* TASK TO CARRY OUT *
Transcribe the records below from the first line to the line that includes "The typical setting", inclusive, and omit the pictures.

* SUPPLIED MATERIAL *
_ _ _ _ _ _ _
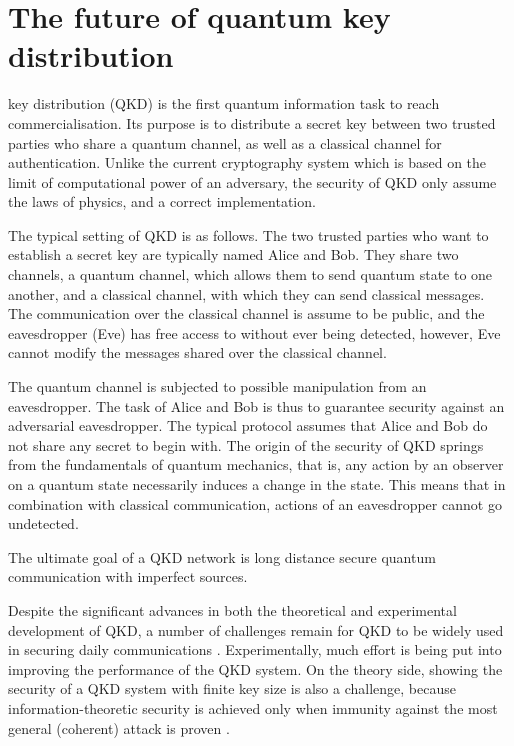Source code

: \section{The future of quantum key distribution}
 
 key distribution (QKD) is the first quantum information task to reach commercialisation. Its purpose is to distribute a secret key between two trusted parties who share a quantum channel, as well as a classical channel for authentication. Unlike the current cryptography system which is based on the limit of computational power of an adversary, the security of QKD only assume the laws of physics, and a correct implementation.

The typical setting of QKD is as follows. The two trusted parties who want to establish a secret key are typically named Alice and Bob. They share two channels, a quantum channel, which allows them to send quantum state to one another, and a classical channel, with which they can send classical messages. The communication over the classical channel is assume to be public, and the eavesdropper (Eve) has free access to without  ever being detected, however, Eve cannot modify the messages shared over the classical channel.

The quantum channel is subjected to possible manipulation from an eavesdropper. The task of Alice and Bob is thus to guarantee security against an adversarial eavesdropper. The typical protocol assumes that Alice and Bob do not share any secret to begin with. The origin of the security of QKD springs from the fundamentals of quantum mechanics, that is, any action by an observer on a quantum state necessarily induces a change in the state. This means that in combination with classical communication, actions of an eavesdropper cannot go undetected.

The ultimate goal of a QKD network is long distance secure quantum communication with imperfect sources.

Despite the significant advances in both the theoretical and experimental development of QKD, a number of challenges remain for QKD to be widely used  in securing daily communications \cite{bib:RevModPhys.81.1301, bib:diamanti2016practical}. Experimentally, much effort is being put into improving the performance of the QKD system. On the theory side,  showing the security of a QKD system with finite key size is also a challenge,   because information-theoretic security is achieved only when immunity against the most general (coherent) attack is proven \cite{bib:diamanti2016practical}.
_ _ _ _ _ _ _
* ANSWER TO THIS EXERCISE *
Source code

: \section{The future of quantum key distribution}
 
 key distribution (QKD) is the first quantum information task to reach commercialisation. Its purpose is to distribute a secret key between two trusted parties who share a quantum channel, as well as a classical channel for authentication. Unlike the current cryptography system which is based on the limit of computational power of an adversary, the security of QKD only assume the laws of physics, and a correct implementation.

The typical setting of QKD is as follows. The two trusted parties who want to establish a secret key are typically named Alice and Bob. They share two channels, a quantum channel, which allows them to send quantum state to one another, and a classical channel, with which they can send classical messages. The communication over the classical channel is assume to be public, and the eavesdropper (Eve) has free access to without  ever being detected, however, Eve cannot modify the messages shared over the classical channel.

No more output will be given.